Inducted into the Shell Rimula Wall of Fame at ReUnion 2010.
Stan was born in 1914, the eldest in a large family of ten surviving children. His father, Geordie, worked with four Clydesdales cutting and carting wood to the Murray River pumps at Red Cliffs until he purchased a T model Ford and a 1924 Chev truck.
When he turned 16 Stan took over the running of the trucks. He started off by carting peas to the Melbourne market in lots of 200 bags all loaded and unloaded by hand. His younger brother Thomas also started driving when he turned 16 a few years later.
His father was impressed with young Stan’s efforts and gave him a larger Maple Leaf Chev for his 21st birthday. Stan commenced hauling a wider range of produce to the Melbourne markets – most of it in competition to the railways which meant he needed to procure back loads of non-perishables to make it viable. Like most transport operators of the day Stan had his share of harassment from the authorities.
When he bought another truck his brother Tom started to work with him and a strong partnership grew. During the depression the rabbit trade became the centre of their business activities and Stan hauled over 4000 pairs of rabbits per load. To keep the truck moving, while one was driving the other brother would be tied to the top of the load to have a sleep.

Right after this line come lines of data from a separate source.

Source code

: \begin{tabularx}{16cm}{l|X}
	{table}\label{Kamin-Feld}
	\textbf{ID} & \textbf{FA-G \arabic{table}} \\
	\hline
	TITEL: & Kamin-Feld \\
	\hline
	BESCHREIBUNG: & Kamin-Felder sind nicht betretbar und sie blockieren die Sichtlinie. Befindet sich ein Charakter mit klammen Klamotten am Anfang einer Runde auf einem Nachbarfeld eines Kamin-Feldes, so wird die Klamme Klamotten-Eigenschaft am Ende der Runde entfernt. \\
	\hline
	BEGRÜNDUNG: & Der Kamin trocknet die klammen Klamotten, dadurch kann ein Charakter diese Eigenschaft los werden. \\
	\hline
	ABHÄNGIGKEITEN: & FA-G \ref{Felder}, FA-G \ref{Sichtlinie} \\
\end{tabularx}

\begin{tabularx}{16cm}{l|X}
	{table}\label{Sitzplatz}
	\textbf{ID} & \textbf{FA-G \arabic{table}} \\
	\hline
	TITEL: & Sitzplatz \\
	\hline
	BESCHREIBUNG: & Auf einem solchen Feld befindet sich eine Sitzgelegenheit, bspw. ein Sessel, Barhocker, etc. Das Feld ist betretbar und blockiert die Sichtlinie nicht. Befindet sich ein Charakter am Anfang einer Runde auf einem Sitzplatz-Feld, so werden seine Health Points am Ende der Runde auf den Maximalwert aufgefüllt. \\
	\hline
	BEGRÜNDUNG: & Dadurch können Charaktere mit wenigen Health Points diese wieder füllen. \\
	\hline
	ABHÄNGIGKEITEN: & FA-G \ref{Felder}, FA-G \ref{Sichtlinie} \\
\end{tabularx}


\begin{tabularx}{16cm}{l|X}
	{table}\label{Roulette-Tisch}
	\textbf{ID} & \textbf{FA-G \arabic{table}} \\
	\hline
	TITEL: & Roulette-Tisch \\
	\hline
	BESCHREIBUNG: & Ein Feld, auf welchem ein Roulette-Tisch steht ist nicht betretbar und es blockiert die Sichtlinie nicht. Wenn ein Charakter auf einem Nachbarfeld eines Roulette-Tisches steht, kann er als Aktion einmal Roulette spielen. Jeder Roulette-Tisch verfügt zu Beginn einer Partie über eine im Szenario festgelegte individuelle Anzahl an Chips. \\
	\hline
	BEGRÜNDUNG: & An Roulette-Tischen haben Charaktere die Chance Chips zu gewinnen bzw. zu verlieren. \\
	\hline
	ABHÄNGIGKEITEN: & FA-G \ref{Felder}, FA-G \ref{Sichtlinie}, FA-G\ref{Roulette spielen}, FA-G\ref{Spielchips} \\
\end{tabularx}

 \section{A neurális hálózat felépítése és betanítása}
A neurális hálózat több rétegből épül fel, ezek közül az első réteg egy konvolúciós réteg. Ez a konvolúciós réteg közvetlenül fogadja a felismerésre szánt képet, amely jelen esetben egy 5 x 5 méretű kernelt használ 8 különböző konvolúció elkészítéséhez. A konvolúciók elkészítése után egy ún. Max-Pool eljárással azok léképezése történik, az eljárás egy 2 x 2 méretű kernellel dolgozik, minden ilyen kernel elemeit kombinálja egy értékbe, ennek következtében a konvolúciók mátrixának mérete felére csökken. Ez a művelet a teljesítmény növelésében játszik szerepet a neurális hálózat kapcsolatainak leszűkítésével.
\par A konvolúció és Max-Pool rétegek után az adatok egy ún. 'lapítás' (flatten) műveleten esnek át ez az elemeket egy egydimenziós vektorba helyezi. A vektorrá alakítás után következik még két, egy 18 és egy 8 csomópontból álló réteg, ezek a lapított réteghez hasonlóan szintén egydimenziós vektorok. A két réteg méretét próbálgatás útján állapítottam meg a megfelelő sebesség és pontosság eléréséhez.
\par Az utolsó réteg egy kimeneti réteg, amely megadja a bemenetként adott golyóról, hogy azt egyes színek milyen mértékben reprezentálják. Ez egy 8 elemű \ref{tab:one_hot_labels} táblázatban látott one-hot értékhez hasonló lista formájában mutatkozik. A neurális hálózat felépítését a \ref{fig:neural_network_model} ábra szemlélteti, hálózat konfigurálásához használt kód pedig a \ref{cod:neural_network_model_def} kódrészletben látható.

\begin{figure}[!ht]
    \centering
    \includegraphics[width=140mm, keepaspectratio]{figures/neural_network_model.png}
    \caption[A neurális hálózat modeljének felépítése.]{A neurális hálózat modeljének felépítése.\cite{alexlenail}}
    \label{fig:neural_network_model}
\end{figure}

During the war Thomas served in New Guinea with the Australian Army and Stanley carted ammunition for the war effort. At war's end Thomas hauled dried fruit from Mildura and wheat in the harvest season. Ultimately they joined together to form McGlashans Transport. They hauled 900 gallon lift-off tanks from South Australia and dried fruit from Mildura to the railhead in Hay for further transporting by rail.
The partnership between the brothers grew from those humble beginnings to a fleet of 25 trucks and as many sub-contractors over the years including all the other brothers from the family, Lindsay, Billy, Donny, Jackie and Toody. In 1968 Stan and Tom sold McGlashans to United Transport.